Marxism: Past and Present by R. N. Carew Hunt. (Published by Geoffrey Bles)
This book is a mine of reference on Marxism. While the author may have diligently quarried for his treasure, precious little has been brought to the surface that materially adds to existing stocks of knowledge on the subject. The book in fact is not so much a solo as a sound track for a massed anti-Marxist choir: so much so, that the author’s voice seems but the sotto voce of a “whispering baritone.” In addition, he attempts to decant the whole quart of Marxism into the half-pint bottle of 175 pages, thus making impossible any systematic treatment of the many issues raised.
The author essays to show that the totalitarian empire of Russia is the melancholy sequel to Marx’s doctrine of “the dictatorship of the proletariat.” Presumably, had there been no Marx there would have been no Lenin, no October Revolution. The sequence of events in Russia might then have told a happier story. Once again, then, Marx takes on the legendary role of history’s “wicked uncle,”
One of the author’s contentions, then—the one we shall deal with—is that both Leninism and Stalinism are rooted in Marx’s doctrine of “the dictatorship of the proletariat.” The author adopts, however, the dubious procedure of interpretation rather than testimony, of inference in lieu of evidence. He selects passages from Marx and Engels compares them with statements of Lenin and stress similarities. He never selects passages which reveal differences.
Yet those differences are of an order to show not a crucial connection but antithetical relations between Marxism and Leninism. While Marx and Engels were never specific as to what they meant by “the dictatorship of the proletariat,” they were always consistent with the generally accepted notion of democracy. Lenin’s political doctrine did not characterize democracy but only caricatured it in a debased Soviet form. Marx’s political theory carried no suggestion of a one-party device for the capture of political power. On the contrary, it presupposed “free elections” via the polling-booth. That was the method of the Paris Commune—and that, said Engels in his most vigorous statement on the subject, was “the dictatorship of the proletariat.”
Engels, in the Critique of the Erfurt Programme, declared : “Our party and the working class can only gain political supremacy under the political regime of a democratic republic. This is even the specific form the dictatorship of the proletariat as the great French revolution has already shown.” (Marx Engels Correspondence, p.486)
For Lenin the organizational form of the proletarian dictatorship was political centralism, with its military dictatorship and denial of any right of appeal from decisions made by the ruling body. The sinister sequel to this was dramatically summed-up by Lenin himself when he stated:
“The Soviet Socialist Democracy is in no way incompatible with the rule and dictatorship of one person . . . this was explained to and accepted by the Central Executive Committee a long time ago ” (Socialist Party of Canada Pamphlet The Russian Revolution, p. 14).

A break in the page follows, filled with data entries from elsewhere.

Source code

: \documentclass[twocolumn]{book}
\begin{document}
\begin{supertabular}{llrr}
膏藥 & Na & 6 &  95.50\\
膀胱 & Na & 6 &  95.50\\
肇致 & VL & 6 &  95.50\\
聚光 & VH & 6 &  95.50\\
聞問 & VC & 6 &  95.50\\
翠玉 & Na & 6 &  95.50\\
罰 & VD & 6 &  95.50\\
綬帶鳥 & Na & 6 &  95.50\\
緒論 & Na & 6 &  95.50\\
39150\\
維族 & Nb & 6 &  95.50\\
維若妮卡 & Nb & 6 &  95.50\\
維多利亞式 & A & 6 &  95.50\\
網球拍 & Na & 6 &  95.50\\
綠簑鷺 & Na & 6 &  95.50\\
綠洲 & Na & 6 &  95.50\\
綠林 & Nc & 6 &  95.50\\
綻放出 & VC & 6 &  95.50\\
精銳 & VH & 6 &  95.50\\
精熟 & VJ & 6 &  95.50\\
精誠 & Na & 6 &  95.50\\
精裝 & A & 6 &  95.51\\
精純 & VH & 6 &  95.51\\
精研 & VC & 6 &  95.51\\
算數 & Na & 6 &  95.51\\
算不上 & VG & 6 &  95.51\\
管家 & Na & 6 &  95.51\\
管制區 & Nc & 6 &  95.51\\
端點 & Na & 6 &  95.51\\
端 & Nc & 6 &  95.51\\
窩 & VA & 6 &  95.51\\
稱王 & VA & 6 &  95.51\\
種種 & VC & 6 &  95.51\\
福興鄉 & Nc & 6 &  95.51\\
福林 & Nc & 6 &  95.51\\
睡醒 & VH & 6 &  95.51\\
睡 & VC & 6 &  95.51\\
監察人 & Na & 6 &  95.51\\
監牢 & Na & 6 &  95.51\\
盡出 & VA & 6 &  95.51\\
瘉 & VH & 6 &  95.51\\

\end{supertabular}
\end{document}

Mr. Carew Hunt’s arrangement of quotations serves to conceal, not reveal, the antithetical views of Marx and Lenin. Thus, Lenin is quoted: “The transformation of the proletariat into the ruling class is identical with democracy,” While this in the letter agrees with the Communist Manifesto’s statement “The constitution of the proletariat into the ruling class is the conquest of democracy,” in the spirit it is utterly at variance.

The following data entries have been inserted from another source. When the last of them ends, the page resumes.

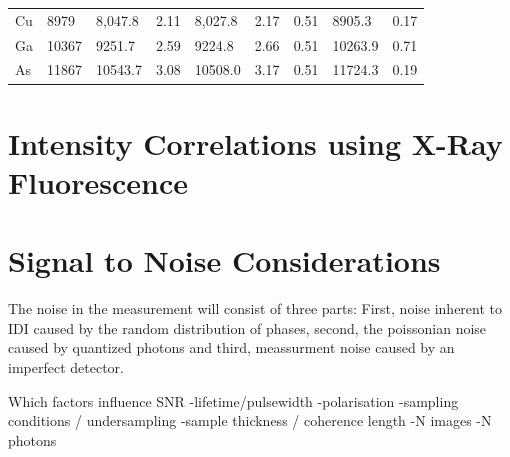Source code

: \begin{table}[]
\begin{tabular}{l|l|ll|lll|ll}
		Cu      & 8979                                                   & 8,047.8                                                & 2.11                                                 & 8,027.8                                                & 2.17                                                 & 0.51                                                      & 8905.3                                                & 0.17                                                      \\
		Ga      & 10367                                                  & 9251.7                                                 & 2.59                                                 & 9224.8                                                 & 2.66                                                 & 0.51                                                      & 10263.9                                               & 0.71                                                      \\
		As      & 11867                                                  & 10543.7                                                & 3.08                                                 & 10508.0                                                & 3.17                                                 & 0.51                                                      & 11724.3                                               & 0.19                                                      \\ \hline
	\end{tabular}
\end{table}
\section{Intensity Correlations using X-Ray Fluorescence}
\section{Signal to Noise Considerations}


The noise in the measurement will consist of three parts: First, noise inherent to IDI caused by the random distribution of phases, second, the poissonian noise caused by quantized photons and third, meassurment noise caused by an imperfect detector.

Which factors influence SNR
-lifetime/pulsewidth
-polarisation
-sampling conditions / undersampling
-sample thickness / coherence length
-N images
-N photons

In fact, Lenin’s notion of the conquest of political power by a class-conscious proletariat was perfectly consistent with his anti-democratic outlook. By giving the term “proletarian” an ideological twist, Lenin was able to include in the term his own Bolsheviks, who by and large had no working-class origin but had sprung from the Russian bourgeois intelligentsia. These for Lenin were not only “proletarians” but formed in the main his “class-conscious proletarians.” That is why Lenin made a decisive distinction between “the class-conscious proletarians” and “the masses.” While he often adroitly manipulated the term “proletarian” for demagogic purposes, he always made the capture of political power by the class-conscious proletariat synonymous with the supremacy of an élite.
Yet Mr. Carew Hunt blandly informs us that this is all perfectly in line with Engels’s statement in the preface to Class Struggles in France “that in a complete social transformation the masses themselves have grasped what is at stake, what they are going in for body and soul. The history of the last 50 years has taught us that.” The author is able to say that because he never informs us as to the real content of Bolshevik doctrine. He only misinforms us of its relation with Marxism. Because the author’s proofs of most of his assertions are so constricted, he stretches his imagination to the point of rupture.
The Bolshevik seizure of power is paralleled also with Engels’s statement in his article On Authority, February, 1873, that “a revolution is an act where one part of the population imposes its will on the other part by rifles, bayonets and cannon.” (Selected Works, p.578) But in this particular instance Engels specifically cites, as an example of the armed authority of the people, the Paris Commune, which was no Leninist usurping of power by a minority but authority democratically conceived and arrived at.
Also the Communist Manifesto’s statement, “The Communists are the most resolute section which pushes on all other sections,” the author suggests, is the originating idea of Lenin’s professional élite. Undoubtedly his penchant for reading between the lines of Marxist literature has given him a bad squint.
The authority of the Communist League (1850) is cited as good Marxist paternity for Leninism. Marx then advised workers to agitate on behalf of the Democrats, who represented the German lower-middle class; and, in the event of their forming a government, to foist on them “revolutionary demands,” thus weakening the power of the upper bourgeoisie and strengthening the revolutionary potential of the workers. This political immaturity of Marx was never repeated. Afterwards, he made working class political maturity the measure of working-class development. All the essential features of Leninism, however, were missing from the Communist League. There was no separation of intellectuals from workers, no proscribing of working-class activity, no envisaging seizure of power by a political Junta.